EL LLANTO DE JESUS, EL DE LA VIRGEN Y EL MIO

Jesús es Dios y hombre. El, como verdadero Dios enviado por el Padre, asumió nuestro destino humano y se convirtió en todo similar a nosotros excepto en el pecado.

Jesús, como también su Madre María, sintió toda la amargura de este mundo. La espada del dolor penetró también sus corazones. También ellos estuvieron tristes, llorosos, fueron incomprendidos, perseguidos, se burlaron de ellos. No se los trató con alguna consideración, no tuvieron privilegios. En verdad ellos están aquí para dar ventajas y privilegios a otros. Jesús lloró varias veces. El no escondió sus lágrimas. Lloró por las tragedias de otros, lloró enfrentado a la dureza de los corazones humanos, lloró en soledad meditando acerca de la voluntad del Padre en su vida. Con Jesús derramó también lágrimas la Virgen, y más aún bajo la cruz cuando en sus manos sostuvo a su Hijo muerto.

¿Cuánto y cómo nosotros lloramos? ¿Es nuestro llanto en verdad un clamor por una vida mejor y más santa o lloramos por deseos, planes, carreras personales no realizadas.? En el tiempo de penitencia, especialmente en Cuaresma, hay que constatar las causas de nuestras lágrimas y tristezas. Jesús no lloró por sí mismo, sino por mí y por ti. La Virgen no lloró ni se entristeció para llamar la atención sobre su familia, sino a fin de que sus lágrimas estimularan a otros a llegar a Jesús. Jesús y la Virgen se apenan y lloran cuando los hijos no encuentran el camino de gracia que el Cielo ofrece.

El peregrino de la Virgen en Medjugorje llora y expía sus pecados, llora por no ser aceptado en el matrimonio o en la familia. Muchos en los confesionarios, lloran porque sienten que están lejos de aquello que puede ser y es su consuelo y esperanza. Eso es bueno. Es bueno que el hombre rasgue su corazón y no sus vestiduras. Es bueno que la conciencia arranque lágrimas y desahoguemos todo lo que nos asfixia y hunde. Ese llanto no es desesperación - lejos de eso - es un llanto que abre la puerta a Jesús. Ese llanto es una alegre canción regada con las lágrimas de la gracia de Dios.

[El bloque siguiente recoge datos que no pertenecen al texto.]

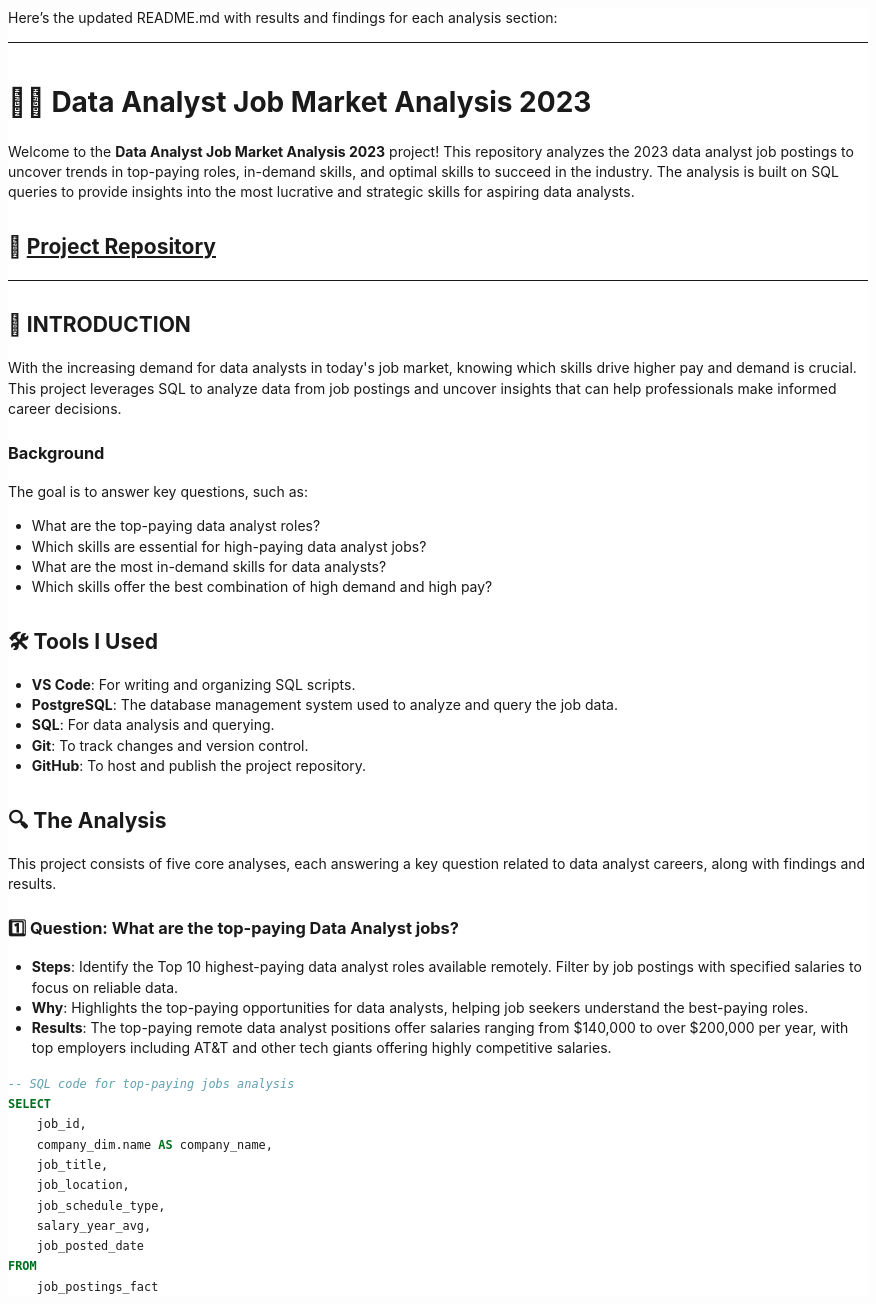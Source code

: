 Here’s the updated README.md with results and findings for each analysis section:

---

# 🧑‍💻 Data Analyst Job Market Analysis 2023

Welcome to the **Data Analyst Job Market Analysis 2023** project! This repository analyzes the 2023 data analyst job postings to uncover trends in top-paying roles, in-demand skills, and optimal skills to succeed in the industry. The analysis is built on SQL queries to provide insights into the most lucrative and strategic skills for aspiring data analysts.

## 📂 [Project Repository](/Project_SQL/)

---

## 📖 INTRODUCTION

With the increasing demand for data analysts in today's job market, knowing which skills drive higher pay and demand is crucial. This project leverages SQL to analyze data from job postings and uncover insights that can help professionals make informed career decisions.

### Background
The goal is to answer key questions, such as:
- What are the top-paying data analyst roles?
- Which skills are essential for high-paying data analyst jobs?
- What are the most in-demand skills for data analysts?
- Which skills offer the best combination of high demand and high pay?

## 🛠 Tools I Used
- **VS Code**: For writing and organizing SQL scripts.
- **PostgreSQL**: The database management system used to analyze and query the job data.
- **SQL**: For data analysis and querying.
- **Git**: To track changes and version control.
- **GitHub**: To host and publish the project repository.

## 🔍 The Analysis

This project consists of five core analyses, each answering a key question related to data analyst careers, along with findings and results.

### 1️⃣ Question: What are the top-paying Data Analyst jobs?
   - **Steps**: Identify the Top 10 highest-paying data analyst roles available remotely. Filter by job postings with specified salaries to focus on reliable data.
   - **Why**: Highlights the top-paying opportunities for data analysts, helping job seekers understand the best-paying roles.
   - **Results**: The top-paying remote data analyst positions offer salaries ranging from \$140,000 to over \$200,000 per year, with top employers including AT&T and other tech giants offering highly competitive salaries.
   ```sql
   -- SQL code for top-paying jobs analysis
   SELECT
       job_id,
       company_dim.name AS company_name,
       job_title,
       job_location,
       job_schedule_type,
       salary_year_avg,
       job_posted_date
   FROM
       job_postings_fact
   ```
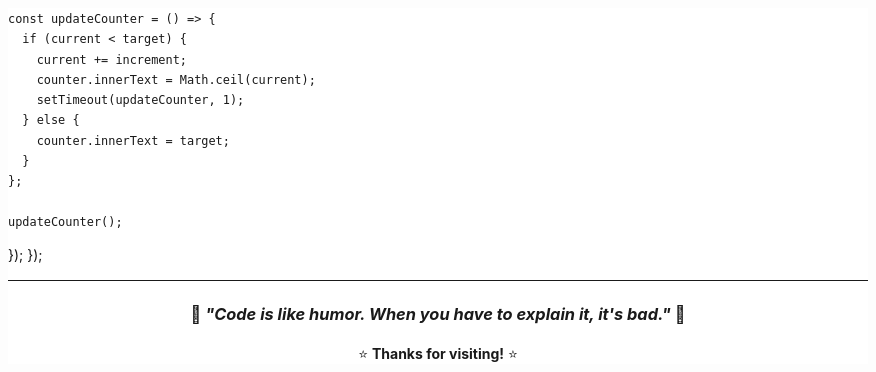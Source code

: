     const updateCounter = () => {
      if (current < target) {
        current += increment;
        counter.innerText = Math.ceil(current);
        setTimeout(updateCounter, 1);
      } else {
        counter.innerText = target;
      }
    };
    
    updateCounter();
  });
});
</script>

---

<div align="center">

### 💫 *"Code is like humor. When you have to explain it, it's bad."* 💫

⭐️ **Thanks for visiting!** ⭐️

</div>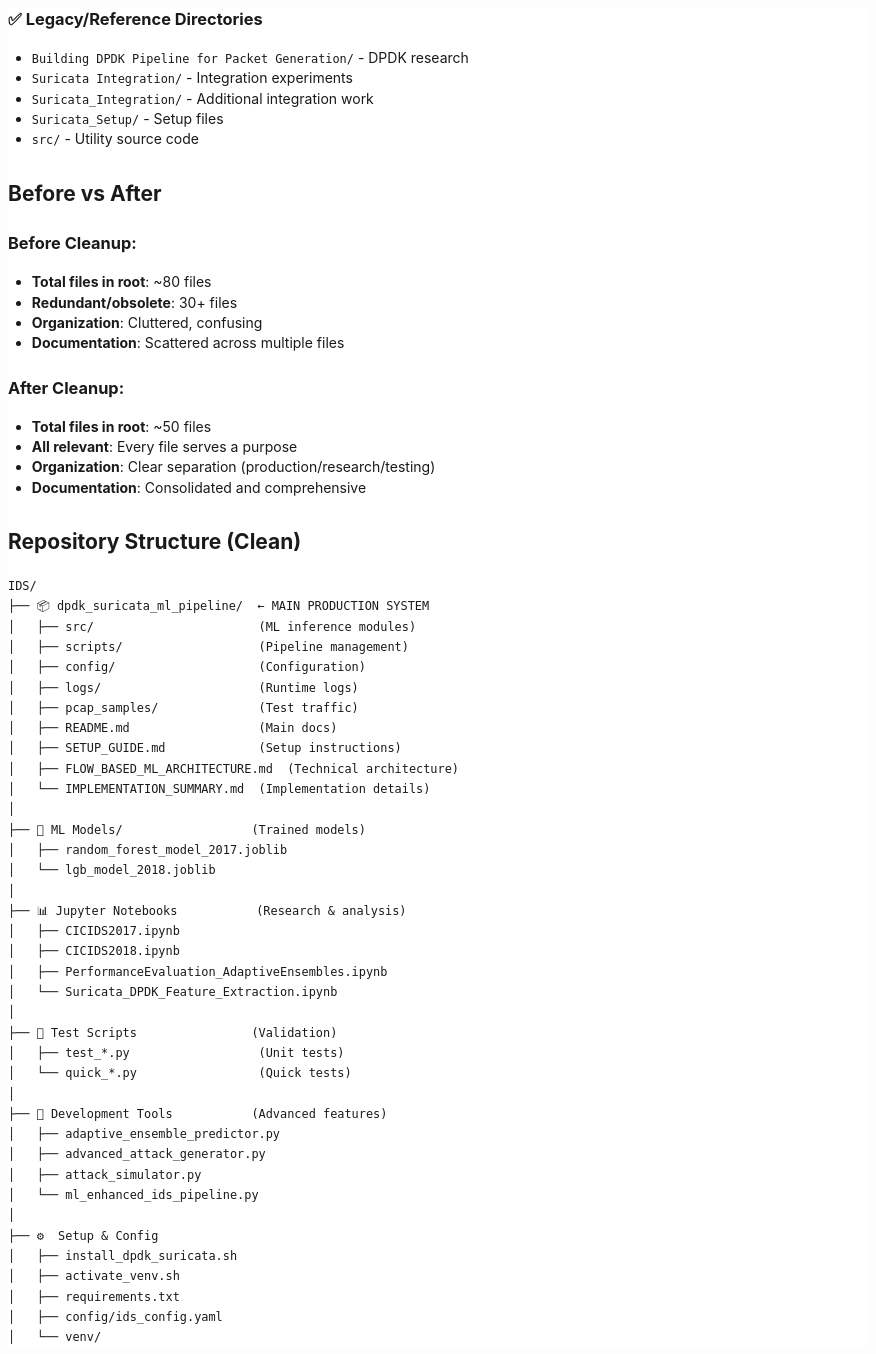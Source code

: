 ### ✅ Legacy/Reference Directories
- `Building DPDK Pipeline for Packet Generation/` - DPDK research
- `Suricata Integration/` - Integration experiments
- `Suricata_Integration/` - Additional integration work
- `Suricata_Setup/` - Setup files
- `src/` - Utility source code

## Before vs After

### Before Cleanup:
- **Total files in root**: ~80 files
- **Redundant/obsolete**: 30+ files
- **Organization**: Cluttered, confusing
- **Documentation**: Scattered across multiple files

### After Cleanup:
- **Total files in root**: ~50 files
- **All relevant**: Every file serves a purpose
- **Organization**: Clear separation (production/research/testing)
- **Documentation**: Consolidated and comprehensive

## Repository Structure (Clean)

```
IDS/
├── 📦 dpdk_suricata_ml_pipeline/  ← MAIN PRODUCTION SYSTEM
│   ├── src/                       (ML inference modules)
│   ├── scripts/                   (Pipeline management)
│   ├── config/                    (Configuration)
│   ├── logs/                      (Runtime logs)
│   ├── pcap_samples/              (Test traffic)
│   ├── README.md                  (Main docs)
│   ├── SETUP_GUIDE.md             (Setup instructions)
│   ├── FLOW_BASED_ML_ARCHITECTURE.md  (Technical architecture)
│   └── IMPLEMENTATION_SUMMARY.md  (Implementation details)
│
├── 🤖 ML Models/                  (Trained models)
│   ├── random_forest_model_2017.joblib
│   └── lgb_model_2018.joblib
│
├── 📊 Jupyter Notebooks           (Research & analysis)
│   ├── CICIDS2017.ipynb
│   ├── CICIDS2018.ipynb
│   ├── PerformanceEvaluation_AdaptiveEnsembles.ipynb
│   └── Suricata_DPDK_Feature_Extraction.ipynb
│
├── 🧪 Test Scripts                (Validation)
│   ├── test_*.py                  (Unit tests)
│   └── quick_*.py                 (Quick tests)
│
├── 🔧 Development Tools           (Advanced features)
│   ├── adaptive_ensemble_predictor.py
│   ├── advanced_attack_generator.py
│   ├── attack_simulator.py
│   └── ml_enhanced_ids_pipeline.py
│
├── ⚙️  Setup & Config
│   ├── install_dpdk_suricata.sh
│   ├── activate_venv.sh
│   ├── requirements.txt
│   ├── config/ids_config.yaml
│   └── venv/
```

Que nuestro llanto en este tiempo surja por las almas que no saben llorar. En nuestro rostro, con lágrimas llenas de la oración, borramos también las culpas ajenas. El cristiano es responsable del mundo. Cada uno de nosotros ha sido llamado a clamar por aquellos que no lo hacen o por aquellos que no han recibido ese don. La Virgen se siente alegre cuando nos encontramos en el camino que Jesús hizo transitable. Convirtámonos totalmente en hijos de la Virgen e íntimos de Jesús porque Ella nos llama a eso a través de sus apariciones.